## Your task
When you restate the data, keep every word as it is and drop the images.

## Material for this exercise
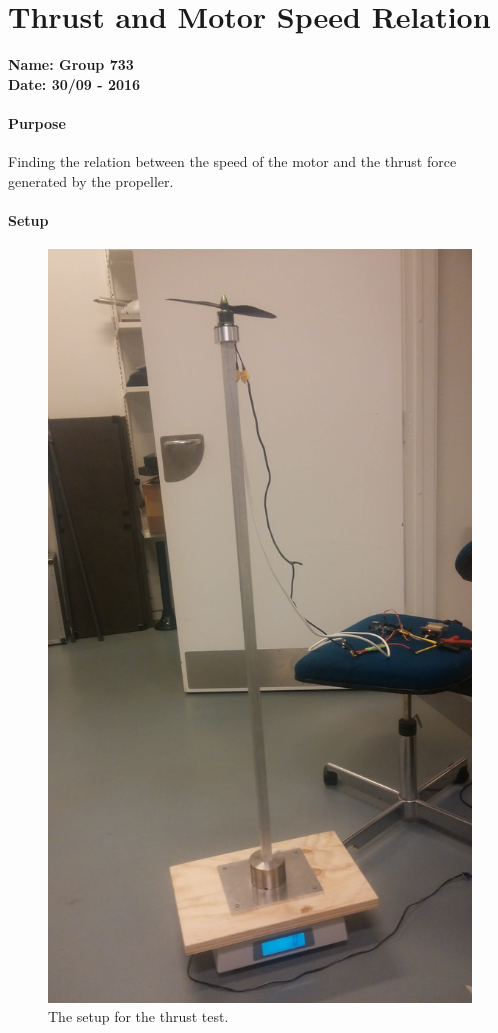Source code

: \chapter{Thrust and Motor Speed Relation}\label{app:potentiometerLin} 
\textbf{Name: Group 733}\\
\textbf{Date: 30/09 - 2016}

\subsubsection{Purpose}
Finding the relation between the speed of the motor and the thrust force generated by the propeller.

\subsubsection{Setup}
\begin{figure}[H]
	\centering
	\includegraphics[scale=0.05,angle =-90]{figures/ThrustTestSetup}
	\caption{The setup for the thrust test.}
	\label{ThrustTest}
\end{figure}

## Exercise answer
Source code

: \chapter{Thrust and Motor Speed Relation}\label{app:potentiometerLin} 
\textbf{Name: Group 733}\\
\textbf{Date: 30/09 - 2016}

\subsubsection{Purpose}
Finding the relation between the speed of the motor and the thrust force generated by the propeller.

\subsubsection{Setup}
\begin{figure}[H]
	\centering
	\includegraphics[scale=0.05,angle =-90]{figures/ThrustTestSetup}
	\caption{The setup for the thrust test.}
	\label{ThrustTest}
\end{figure}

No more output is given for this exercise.